◆ **Problem details**
State, as a number alone, how many lines of the entries contain the word "sind".

Stored data entries

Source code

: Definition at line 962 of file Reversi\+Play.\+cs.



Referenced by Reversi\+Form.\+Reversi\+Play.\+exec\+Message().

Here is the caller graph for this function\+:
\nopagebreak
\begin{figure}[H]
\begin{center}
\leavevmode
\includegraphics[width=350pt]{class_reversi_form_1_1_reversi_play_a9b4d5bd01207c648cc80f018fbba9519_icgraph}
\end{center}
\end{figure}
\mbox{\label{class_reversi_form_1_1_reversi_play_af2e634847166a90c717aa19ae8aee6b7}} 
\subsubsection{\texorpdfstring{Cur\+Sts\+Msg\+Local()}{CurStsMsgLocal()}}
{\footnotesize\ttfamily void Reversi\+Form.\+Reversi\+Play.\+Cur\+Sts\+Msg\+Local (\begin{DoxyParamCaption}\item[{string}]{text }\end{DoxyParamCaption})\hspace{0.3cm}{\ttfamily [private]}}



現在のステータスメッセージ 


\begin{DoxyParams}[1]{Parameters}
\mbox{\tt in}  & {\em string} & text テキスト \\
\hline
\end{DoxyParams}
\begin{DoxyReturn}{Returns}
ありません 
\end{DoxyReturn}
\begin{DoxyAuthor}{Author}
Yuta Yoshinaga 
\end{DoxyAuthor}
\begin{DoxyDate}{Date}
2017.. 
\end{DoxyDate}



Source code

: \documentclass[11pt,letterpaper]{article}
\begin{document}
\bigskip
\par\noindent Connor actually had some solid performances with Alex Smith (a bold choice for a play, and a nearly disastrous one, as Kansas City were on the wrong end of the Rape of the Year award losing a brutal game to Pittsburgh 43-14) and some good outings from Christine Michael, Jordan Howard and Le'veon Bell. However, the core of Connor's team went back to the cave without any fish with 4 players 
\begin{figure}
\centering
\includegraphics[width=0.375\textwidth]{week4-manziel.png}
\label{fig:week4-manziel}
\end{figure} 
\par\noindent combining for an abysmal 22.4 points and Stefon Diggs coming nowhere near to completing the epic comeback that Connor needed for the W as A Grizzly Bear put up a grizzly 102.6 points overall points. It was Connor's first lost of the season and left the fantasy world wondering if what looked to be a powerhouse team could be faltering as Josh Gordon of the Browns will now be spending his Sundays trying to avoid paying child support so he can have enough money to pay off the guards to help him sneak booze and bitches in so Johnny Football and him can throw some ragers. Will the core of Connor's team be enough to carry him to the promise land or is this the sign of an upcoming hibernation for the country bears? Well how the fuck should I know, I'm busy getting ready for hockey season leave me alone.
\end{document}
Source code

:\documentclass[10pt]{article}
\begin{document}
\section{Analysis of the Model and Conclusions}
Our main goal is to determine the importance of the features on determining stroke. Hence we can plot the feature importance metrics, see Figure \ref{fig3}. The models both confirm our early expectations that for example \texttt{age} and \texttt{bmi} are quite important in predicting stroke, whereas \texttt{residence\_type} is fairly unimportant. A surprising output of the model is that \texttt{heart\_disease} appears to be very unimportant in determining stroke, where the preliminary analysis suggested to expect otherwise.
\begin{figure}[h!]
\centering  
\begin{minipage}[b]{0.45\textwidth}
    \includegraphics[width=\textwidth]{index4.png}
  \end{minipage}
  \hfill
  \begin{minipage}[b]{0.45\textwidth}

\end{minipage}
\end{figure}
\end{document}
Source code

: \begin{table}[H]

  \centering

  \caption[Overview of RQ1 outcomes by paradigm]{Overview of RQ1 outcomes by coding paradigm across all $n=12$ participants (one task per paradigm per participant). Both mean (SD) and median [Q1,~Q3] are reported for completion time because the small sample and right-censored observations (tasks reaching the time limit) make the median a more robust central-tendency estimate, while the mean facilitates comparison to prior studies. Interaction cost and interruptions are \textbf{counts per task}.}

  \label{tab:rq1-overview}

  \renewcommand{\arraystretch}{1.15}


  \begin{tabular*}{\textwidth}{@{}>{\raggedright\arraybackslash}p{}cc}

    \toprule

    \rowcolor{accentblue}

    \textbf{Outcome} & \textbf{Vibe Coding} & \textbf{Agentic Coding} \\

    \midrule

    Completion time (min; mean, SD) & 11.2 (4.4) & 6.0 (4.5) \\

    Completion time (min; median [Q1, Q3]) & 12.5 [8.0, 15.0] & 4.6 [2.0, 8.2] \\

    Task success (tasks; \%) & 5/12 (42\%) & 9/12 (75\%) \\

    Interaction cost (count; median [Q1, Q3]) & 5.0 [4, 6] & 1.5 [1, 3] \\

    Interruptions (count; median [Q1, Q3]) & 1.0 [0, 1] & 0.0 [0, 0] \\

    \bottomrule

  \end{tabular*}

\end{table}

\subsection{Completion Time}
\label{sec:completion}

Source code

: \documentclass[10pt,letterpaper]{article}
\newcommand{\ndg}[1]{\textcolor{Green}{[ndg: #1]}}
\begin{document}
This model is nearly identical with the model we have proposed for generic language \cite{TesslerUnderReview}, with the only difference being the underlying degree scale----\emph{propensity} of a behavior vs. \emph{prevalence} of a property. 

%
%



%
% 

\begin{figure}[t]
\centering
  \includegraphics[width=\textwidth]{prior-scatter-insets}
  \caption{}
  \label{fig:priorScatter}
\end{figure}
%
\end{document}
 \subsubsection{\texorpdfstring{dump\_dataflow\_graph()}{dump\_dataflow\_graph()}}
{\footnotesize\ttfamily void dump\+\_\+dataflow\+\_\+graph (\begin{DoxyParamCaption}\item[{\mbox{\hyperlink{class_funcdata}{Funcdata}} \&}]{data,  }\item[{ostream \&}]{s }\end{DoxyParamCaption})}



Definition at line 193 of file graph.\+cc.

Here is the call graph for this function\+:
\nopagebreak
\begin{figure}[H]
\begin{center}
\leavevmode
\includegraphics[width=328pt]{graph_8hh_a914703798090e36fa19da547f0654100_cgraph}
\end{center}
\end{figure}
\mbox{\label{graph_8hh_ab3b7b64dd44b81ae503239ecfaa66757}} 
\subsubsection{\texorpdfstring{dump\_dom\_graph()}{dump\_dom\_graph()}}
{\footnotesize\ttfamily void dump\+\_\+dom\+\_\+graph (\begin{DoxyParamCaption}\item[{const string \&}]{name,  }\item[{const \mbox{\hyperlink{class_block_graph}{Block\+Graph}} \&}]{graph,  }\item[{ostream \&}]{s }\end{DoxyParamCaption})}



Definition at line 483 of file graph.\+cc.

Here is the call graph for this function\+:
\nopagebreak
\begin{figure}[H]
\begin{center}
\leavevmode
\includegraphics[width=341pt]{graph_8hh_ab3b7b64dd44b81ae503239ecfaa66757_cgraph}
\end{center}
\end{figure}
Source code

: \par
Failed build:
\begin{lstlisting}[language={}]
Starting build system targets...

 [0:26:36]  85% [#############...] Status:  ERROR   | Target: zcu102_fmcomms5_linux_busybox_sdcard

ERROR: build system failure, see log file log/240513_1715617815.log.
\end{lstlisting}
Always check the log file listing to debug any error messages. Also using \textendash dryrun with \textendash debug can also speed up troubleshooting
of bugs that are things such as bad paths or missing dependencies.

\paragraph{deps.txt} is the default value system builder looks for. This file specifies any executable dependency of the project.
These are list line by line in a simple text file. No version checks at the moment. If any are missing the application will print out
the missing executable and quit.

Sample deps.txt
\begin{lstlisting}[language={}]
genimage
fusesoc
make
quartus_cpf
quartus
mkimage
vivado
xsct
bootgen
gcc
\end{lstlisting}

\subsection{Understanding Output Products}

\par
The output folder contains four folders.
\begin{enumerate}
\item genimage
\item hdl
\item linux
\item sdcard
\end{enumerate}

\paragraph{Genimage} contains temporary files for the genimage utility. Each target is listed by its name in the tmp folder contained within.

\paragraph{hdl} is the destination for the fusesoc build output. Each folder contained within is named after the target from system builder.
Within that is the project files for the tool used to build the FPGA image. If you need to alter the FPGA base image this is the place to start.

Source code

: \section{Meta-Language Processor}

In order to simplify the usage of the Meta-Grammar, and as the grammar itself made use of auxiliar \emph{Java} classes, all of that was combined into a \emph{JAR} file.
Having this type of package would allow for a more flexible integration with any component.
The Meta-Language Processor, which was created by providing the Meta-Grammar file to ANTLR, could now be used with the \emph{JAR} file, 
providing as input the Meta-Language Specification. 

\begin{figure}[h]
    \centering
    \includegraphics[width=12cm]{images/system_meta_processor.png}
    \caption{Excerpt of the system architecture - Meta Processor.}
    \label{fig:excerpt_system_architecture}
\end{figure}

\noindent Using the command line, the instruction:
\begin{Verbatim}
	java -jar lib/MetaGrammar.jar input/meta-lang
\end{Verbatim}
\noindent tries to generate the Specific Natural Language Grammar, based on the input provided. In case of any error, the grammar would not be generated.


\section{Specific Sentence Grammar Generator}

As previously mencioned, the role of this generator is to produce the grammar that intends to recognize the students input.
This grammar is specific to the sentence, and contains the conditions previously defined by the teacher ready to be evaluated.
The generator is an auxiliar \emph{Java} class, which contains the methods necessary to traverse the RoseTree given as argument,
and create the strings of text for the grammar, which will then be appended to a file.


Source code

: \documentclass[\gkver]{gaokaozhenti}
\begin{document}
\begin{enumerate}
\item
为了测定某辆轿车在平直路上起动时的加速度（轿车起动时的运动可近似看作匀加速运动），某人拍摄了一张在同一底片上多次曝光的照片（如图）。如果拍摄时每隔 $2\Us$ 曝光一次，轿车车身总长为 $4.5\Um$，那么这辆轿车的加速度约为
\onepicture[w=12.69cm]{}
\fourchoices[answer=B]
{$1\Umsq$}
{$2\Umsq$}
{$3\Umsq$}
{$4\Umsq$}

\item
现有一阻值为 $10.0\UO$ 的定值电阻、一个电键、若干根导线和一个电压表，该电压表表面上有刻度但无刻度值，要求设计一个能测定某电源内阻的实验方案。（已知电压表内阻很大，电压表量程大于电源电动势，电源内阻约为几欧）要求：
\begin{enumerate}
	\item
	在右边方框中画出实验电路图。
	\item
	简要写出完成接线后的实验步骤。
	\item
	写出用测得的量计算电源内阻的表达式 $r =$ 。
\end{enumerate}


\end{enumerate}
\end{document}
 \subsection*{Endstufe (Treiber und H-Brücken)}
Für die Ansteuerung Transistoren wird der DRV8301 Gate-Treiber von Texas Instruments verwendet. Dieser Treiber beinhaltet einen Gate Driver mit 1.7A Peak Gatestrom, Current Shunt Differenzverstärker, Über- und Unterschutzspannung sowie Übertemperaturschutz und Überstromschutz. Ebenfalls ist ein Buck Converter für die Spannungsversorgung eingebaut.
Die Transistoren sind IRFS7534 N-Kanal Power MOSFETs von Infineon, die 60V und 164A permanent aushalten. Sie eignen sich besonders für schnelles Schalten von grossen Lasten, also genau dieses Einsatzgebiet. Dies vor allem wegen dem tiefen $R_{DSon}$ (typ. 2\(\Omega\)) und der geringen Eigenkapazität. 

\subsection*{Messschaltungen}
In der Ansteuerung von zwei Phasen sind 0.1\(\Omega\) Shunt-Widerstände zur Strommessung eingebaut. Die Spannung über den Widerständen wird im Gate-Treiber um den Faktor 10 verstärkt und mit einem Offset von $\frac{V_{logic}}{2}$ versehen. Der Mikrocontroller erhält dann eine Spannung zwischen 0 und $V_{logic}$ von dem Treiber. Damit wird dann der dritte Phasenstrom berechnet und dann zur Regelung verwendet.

◆ **Answer to this exercise**
2